There is a latently deceptive element inherent to situations in which works by the artist Marina Faust are presented. It seems as if the collages, videos, or chair sculptures were not entirely in the place where they are being shown, due to their overall exteriority from their actual purpose or movement. They are referring to a larger whole, as it were, a more comprehensive, a more substantial production than what is presently apprehensible at the moment of contemplation. In the videos, these are very short sequences, whose effect is nevertheless of considerably greater permanence and complexity. In “she wished she would” (2000), for example, it is a temporal collapse of the universal delight at the sight of daisies on the one hand, and the certitude of the popular plant’s highly unlikely appearance near the eye of the actress on the other. Emphasized this way, the eye however is portrayed as a searching eye, as if it was oblivious to the floral decoration around it, or possibly cannot even distinguish it as such due to the close proximity to the visual organ. These continual slight cracks in the narrative, with their emotional reminiscences of and loose references to classic (art) films such as Luis Buñuel and Salvador Dalí’s Un chien andalou (1929) or Věra Chytilová’s Daisies (1966), which simultaneously continue to feed the yearning for deciphering what has been seen, also occur in the following two videos produced by the artist between 1994 and 2004.
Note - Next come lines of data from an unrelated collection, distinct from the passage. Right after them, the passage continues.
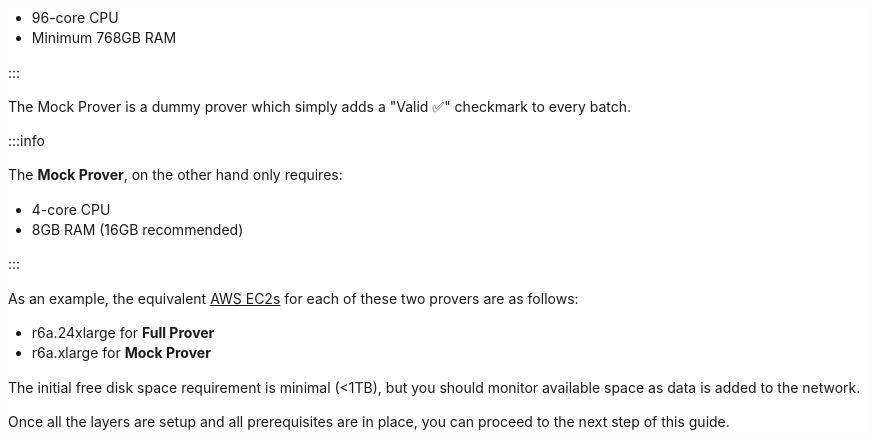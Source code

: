 - 96-core CPU
- Minimum 768GB RAM

:::

The Mock Prover is a dummy prover which simply adds a "Valid ✅" checkmark to every batch.

:::info

The **Mock Prover**, on the other hand only requires:

- 4-core CPU
- 8GB RAM (16GB recommended)

:::

As an example, the equivalent [AWS EC2s](https://aws.amazon.com/ec2/instance-types/r6a/) for each of these two provers are as follows:

- r6a.24xlarge for **Full Prover**
- r6a.xlarge for **Mock Prover**

The initial free disk space requirement is minimal (<1TB), but you should monitor available space as data is added to the network.

Once all the layers are setup and all prerequisites are in place, you can proceed to the next step of this guide.
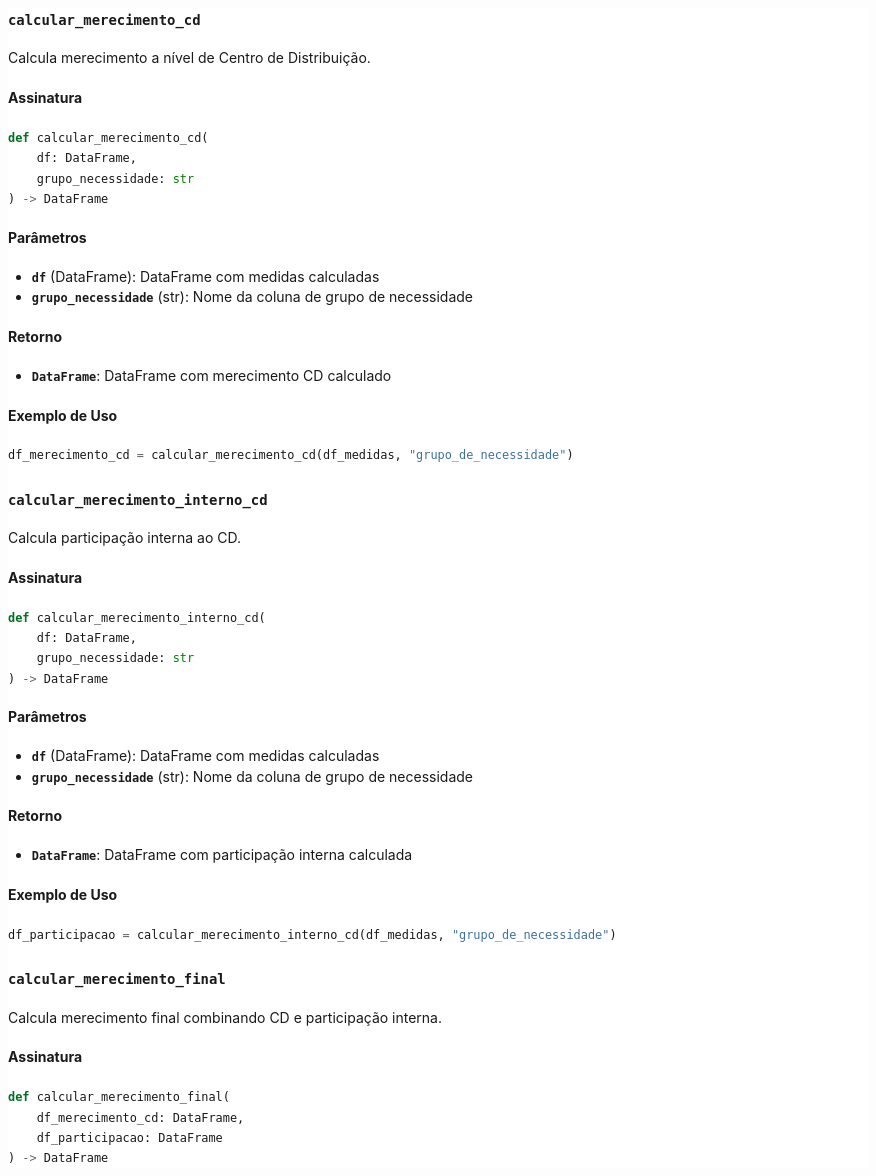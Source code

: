 ### **`calcular_merecimento_cd`**

Calcula merecimento a nível de Centro de Distribuição.

#### **Assinatura**
```python
def calcular_merecimento_cd(
    df: DataFrame,
    grupo_necessidade: str
) -> DataFrame
```

#### **Parâmetros**
- **`df`** (DataFrame): DataFrame com medidas calculadas
- **`grupo_necessidade`** (str): Nome da coluna de grupo de necessidade

#### **Retorno**
- **`DataFrame`**: DataFrame com merecimento CD calculado

#### **Exemplo de Uso**
```python
df_merecimento_cd = calcular_merecimento_cd(df_medidas, "grupo_de_necessidade")
```

### **`calcular_merecimento_interno_cd`**

Calcula participação interna ao CD.

#### **Assinatura**
```python
def calcular_merecimento_interno_cd(
    df: DataFrame,
    grupo_necessidade: str
) -> DataFrame
```

#### **Parâmetros**
- **`df`** (DataFrame): DataFrame com medidas calculadas
- **`grupo_necessidade`** (str): Nome da coluna de grupo de necessidade

#### **Retorno**
- **`DataFrame`**: DataFrame com participação interna calculada

#### **Exemplo de Uso**
```python
df_participacao = calcular_merecimento_interno_cd(df_medidas, "grupo_de_necessidade")
```

### **`calcular_merecimento_final`**

Calcula merecimento final combinando CD e participação interna.

#### **Assinatura**
```python
def calcular_merecimento_final(
    df_merecimento_cd: DataFrame,
    df_participacao: DataFrame
) -> DataFrame
```

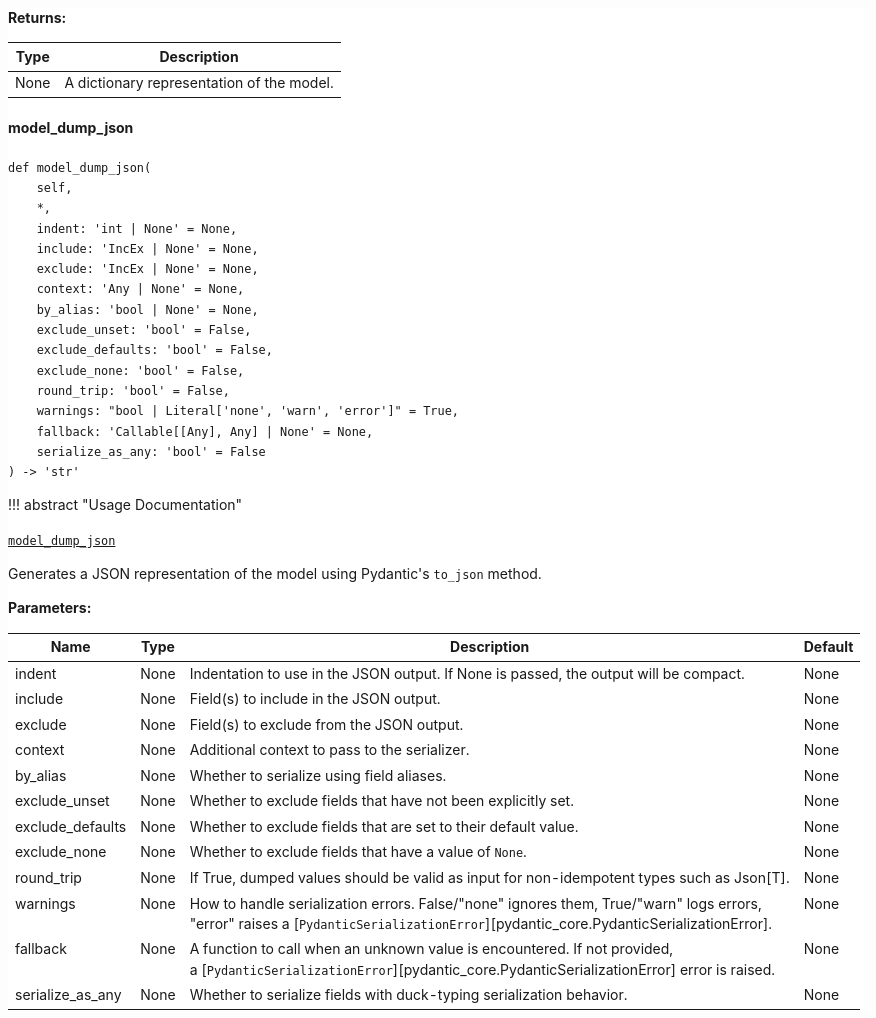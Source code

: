 **Returns:**

| Type | Description |
|---|---|
| None | A dictionary representation of the model. |

    
#### model_dump_json

```python3
def model_dump_json(
    self,
    *,
    indent: 'int | None' = None,
    include: 'IncEx | None' = None,
    exclude: 'IncEx | None' = None,
    context: 'Any | None' = None,
    by_alias: 'bool | None' = None,
    exclude_unset: 'bool' = False,
    exclude_defaults: 'bool' = False,
    exclude_none: 'bool' = False,
    round_trip: 'bool' = False,
    warnings: "bool | Literal['none', 'warn', 'error']" = True,
    fallback: 'Callable[[Any], Any] | None' = None,
    serialize_as_any: 'bool' = False
) -> 'str'
```

!!! abstract "Usage Documentation"

[`model_dump_json`](../concepts/serialization.md#modelmodel_dump_json)

Generates a JSON representation of the model using Pydantic's `to_json` method.

**Parameters:**

| Name | Type | Description | Default |
|---|---|---|---|
| indent | None | Indentation to use in the JSON output. If None is passed, the output will be compact. | None |
| include | None | Field(s) to include in the JSON output. | None |
| exclude | None | Field(s) to exclude from the JSON output. | None |
| context | None | Additional context to pass to the serializer. | None |
| by_alias | None | Whether to serialize using field aliases. | None |
| exclude_unset | None | Whether to exclude fields that have not been explicitly set. | None |
| exclude_defaults | None | Whether to exclude fields that are set to their default value. | None |
| exclude_none | None | Whether to exclude fields that have a value of `None`. | None |
| round_trip | None | If True, dumped values should be valid as input for non-idempotent types such as Json[T]. | None |
| warnings | None | How to handle serialization errors. False/"none" ignores them, True/"warn" logs errors,<br>"error" raises a [`PydanticSerializationError`][pydantic_core.PydanticSerializationError]. | None |
| fallback | None | A function to call when an unknown value is encountered. If not provided,<br>a [`PydanticSerializationError`][pydantic_core.PydanticSerializationError] error is raised. | None |
| serialize_as_any | None | Whether to serialize fields with duck-typing serialization behavior. | None |
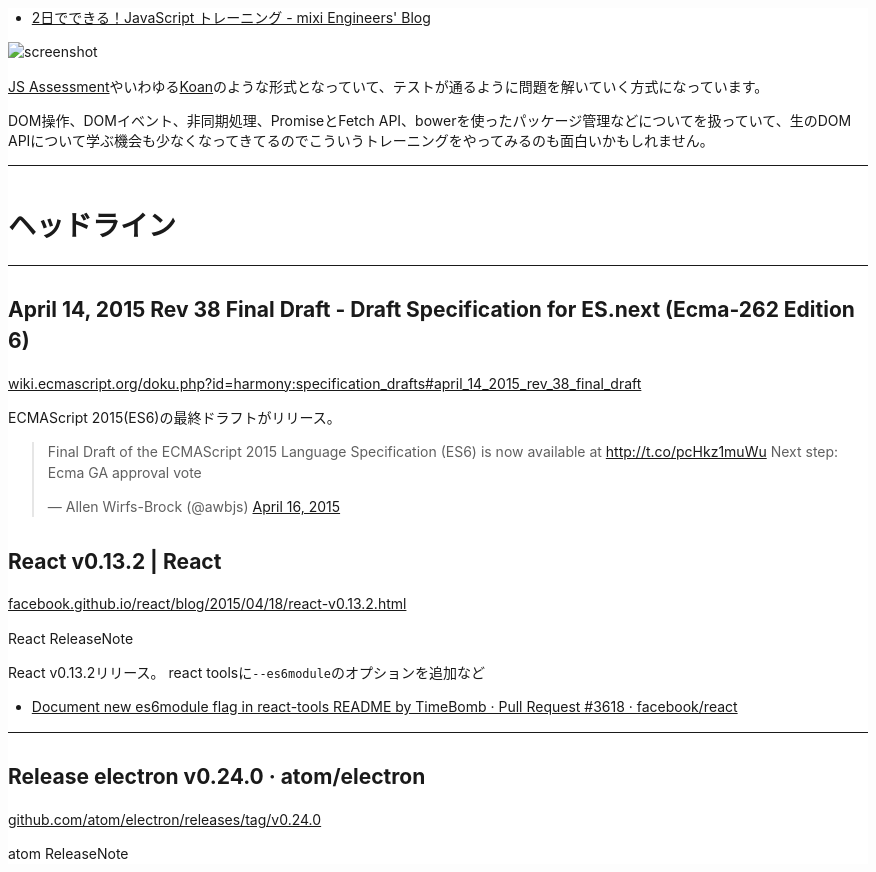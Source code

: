 - [2日でできる！JavaScript トレーニング - mixi Engineers&#39; Blog](http://alpha.mixi.co.jp/entry/2015/04/17/155003 "2日でできる！JavaScript トレーニング - mixi Engineers&#39; Blog")

![screenshot](http://monosnap.com/image/7wFTczUbicOXK4BuMYYz03sa5s1sbl.png)

[JS Assessment](http://efcl.info/2012/0414/res3059/ "JS Assessment")やいわゆる[Koan](http://el.jibun.atmarkit.co.jp/rails/2011/01/koan-3c38.html "Koan")のような形式となっていて、テストが通るように問題を解いていく方式になっています。

DOM操作、DOMイベント、非同期処理、PromiseとFetch API、bowerを使ったパッケージ管理などについてを扱っていて、生のDOM APIについて学ぶ機会も少なくなってきてるのでこういうトレーニングをやってみるのも面白いかもしれません。

----

<h1 class="site-genre">ヘッドライン</h1>

----

## April 14, 2015 Rev 38 Final Draft - Draft Specification for ES.next (Ecma-262 Edition 6)
[wiki.ecmascript.org/doku.php?id=harmony:specification\_drafts#april\_14\_2015\_rev\_38\_final\_draft](http://wiki.ecmascript.org/doku.php?id=harmony:specification_drafts#april_14_2015_rev_38_final_draft)

ECMAScript 2015(ES6)の最終ドラフトがリリース。

<blockquote class="twitter-tweet" lang="en"><p>Final Draft of the ECMAScript 2015 Language Specification (ES6) is now available at <a href="http://t.co/pcHkz1muWu">http://t.co/pcHkz1muWu</a> Next step: Ecma GA approval vote</p>&mdash; Allen Wirfs-Brock (@awbjs) <a href="https://twitter.com/awbjs/status/588811606236106755">April 16, 2015</a></blockquote> <script async src="//platform.twitter.com/widgets.js" charset="utf-8"></script>

## React v0.13.2 | React
[facebook.github.io/react/blog/2015/04/18/react-v0.13.2.html](http://facebook.github.io/react/blog/2015/04/18/react-v0.13.2.html "React v0.13.2 | React")

<p class="jser-tags jser-tag-icon"><span class="jser-tag">React</span> <span class="jser-tag">ReleaseNote</span></p>

React v0.13.2リリース。
react toolsに`--es6module`のオプションを追加など

- [Document new es6module flag in react-tools README by TimeBomb · Pull Request #3618 · facebook/react](https://github.com/facebook/react/pull/3618 "Document new es6module flag in react-tools README by TimeBomb · Pull Request #3618 · facebook/react")

----

## Release electron v0.24.0 · atom/electron
[github.com/atom/electron/releases/tag/v0.24.0](https://github.com/atom/electron/releases/tag/v0.24.0 "Release electron v0.24.0 · atom/electron")

<p class="jser-tags jser-tag-icon"><span class="jser-tag">atom</span> <span class="jser-tag">ReleaseNote</span></p>
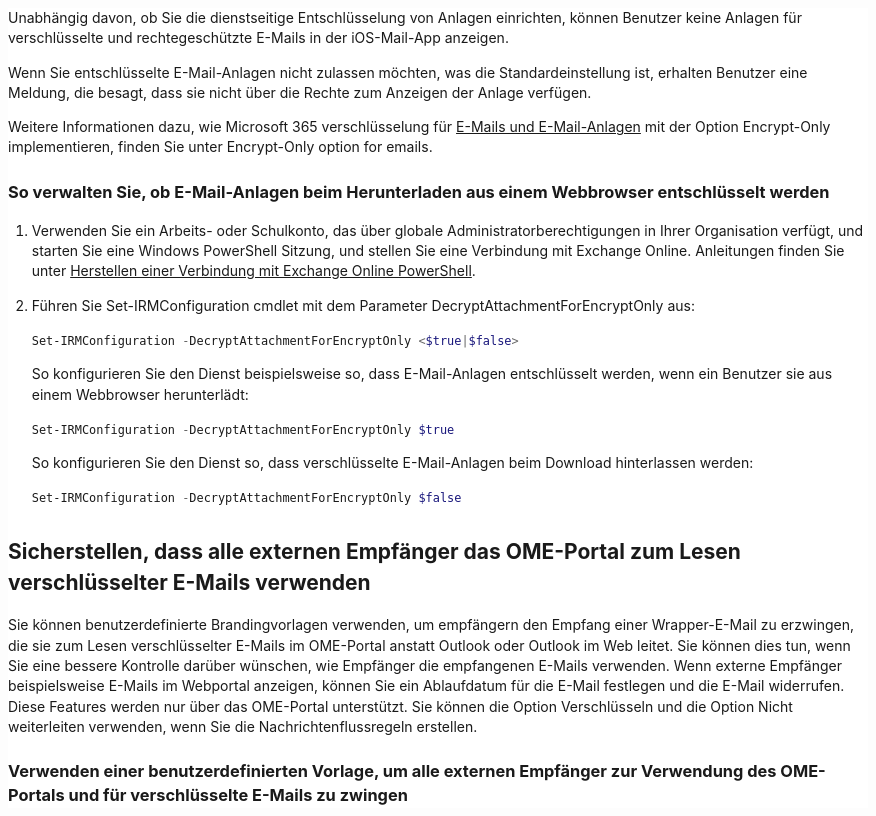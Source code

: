 Unabhängig davon, ob Sie die dienstseitige Entschlüsselung von Anlagen einrichten, können Benutzer keine Anlagen für verschlüsselte und rechtegeschützte E-Mails in der iOS-Mail-App anzeigen.
  
Wenn Sie entschlüsselte E-Mail-Anlagen nicht zulassen möchten, was die Standardeinstellung ist, erhalten Benutzer eine Meldung, die besagt, dass sie nicht über die Rechte zum Anzeigen der Anlage verfügen.
  
Weitere Informationen dazu, wie Microsoft 365 verschlüsselung für [E-Mails und E-Mail-Anlagen](/azure/information-protection/deploy-use/configure-usage-rights#encrypt-only-option-for-emails) mit der Option Encrypt-Only implementieren, finden Sie unter Encrypt-Only option for emails.
  
### <a name="to-manage-whether-email-attachments-are-decrypted-on-download-from-a-web-browser"></a>So verwalten Sie, ob E-Mail-Anlagen beim Herunterladen aus einem Webbrowser entschlüsselt werden
  
1. Verwenden Sie ein Arbeits- oder Schulkonto, das über globale Administratorberechtigungen in Ihrer Organisation verfügt, und starten Sie eine Windows PowerShell Sitzung, und stellen Sie eine Verbindung mit Exchange Online. Anleitungen finden Sie unter [Herstellen einer Verbindung mit Exchange Online PowerShell](/powershell/exchange/connect-to-exchange-online-powershell).

2. Führen Sie Set-IRMConfiguration cmdlet mit dem Parameter DecryptAttachmentForEncryptOnly aus:

   ```powershell
   Set-IRMConfiguration -DecryptAttachmentForEncryptOnly <$true|$false>
   ```

   So konfigurieren Sie den Dienst beispielsweise so, dass E-Mail-Anlagen entschlüsselt werden, wenn ein Benutzer sie aus einem Webbrowser herunterlädt:

   ```powershell
   Set-IRMConfiguration -DecryptAttachmentForEncryptOnly $true
   ```

   So konfigurieren Sie den Dienst so, dass verschlüsselte E-Mail-Anlagen beim Download hinterlassen werden:

   ```powershell
   Set-IRMConfiguration -DecryptAttachmentForEncryptOnly $false
   ```

## <a name="ensure-all-external-recipients-use-the-ome-portal-to-read-encrypted-mail"></a>Sicherstellen, dass alle externen Empfänger das OME-Portal zum Lesen verschlüsselter E-Mails verwenden

Sie können benutzerdefinierte Brandingvorlagen verwenden, um empfängern den Empfang einer Wrapper-E-Mail zu erzwingen, die sie zum Lesen verschlüsselter E-Mails im OME-Portal anstatt Outlook oder Outlook im Web leitet. Sie können dies tun, wenn Sie eine bessere Kontrolle darüber wünschen, wie Empfänger die empfangenen E-Mails verwenden. Wenn externe Empfänger beispielsweise E-Mails im Webportal anzeigen, können Sie ein Ablaufdatum für die E-Mail festlegen und die E-Mail widerrufen. Diese Features werden nur über das OME-Portal unterstützt. Sie können die Option Verschlüsseln und die Option Nicht weiterleiten verwenden, wenn Sie die Nachrichtenflussregeln erstellen.

### <a name="use-a-custom-template-to-force-all-external-recipients-to-use-the-ome-portal-and-for-encrypted-email"></a>Verwenden einer benutzerdefinierten Vorlage, um alle externen Empfänger zur Verwendung des OME-Portals und für verschlüsselte E-Mails zu zwingen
In “where we started” (1997), first a figure becomes visible and subsequently another, taking up the pursuit of some unknown; the uncanny determination of the two anonymous figures in pursuit, wearing wiry face protection and on an indeterminable pursuit vehicle, is broken up by the perception of short, recurring time frames during which the recognition of at least one of the two pursuers seems possible owing to additional incidence of light. In “nur run” (1998), on the other hand, the protagonist herself appears to be on the run, while her white attire, including her snow glasses, hints at the sci-fi cinema from the 1960s and 1970s as spherical inspiration. The narrow field of vision would hardly permit any definitive conclusions as to the particular type of movement were it not for the title’s reference to the fleeing person’s act of running. These are distortions within the subjective vision that in film is also referred to as “POV” (Point of View), yet which simply finds no possible correspondence in the spectacled protagonist. Presented as loops these videos seem to provide the viewer with a greater quantity of vision and hence also knowledge; however, this rarely serves to completely resolve what is seen and rather multiplies irritations with the purpose of putting on a performance of the viewer’s voyeurism itself. Loosely based on Lessing’s theorem, according to which “the more we see, the more we must be able to imagine. And the more we imagine, the more we must think we see” 1*, it is these delicate yet ambiguous games in and with apperception that determine the variety of artistic approaches of Marina Faust in a diverse range of media, elegantly shifting genre attributions and throwing opening other, new windows of opportunity to further horizons of meaning.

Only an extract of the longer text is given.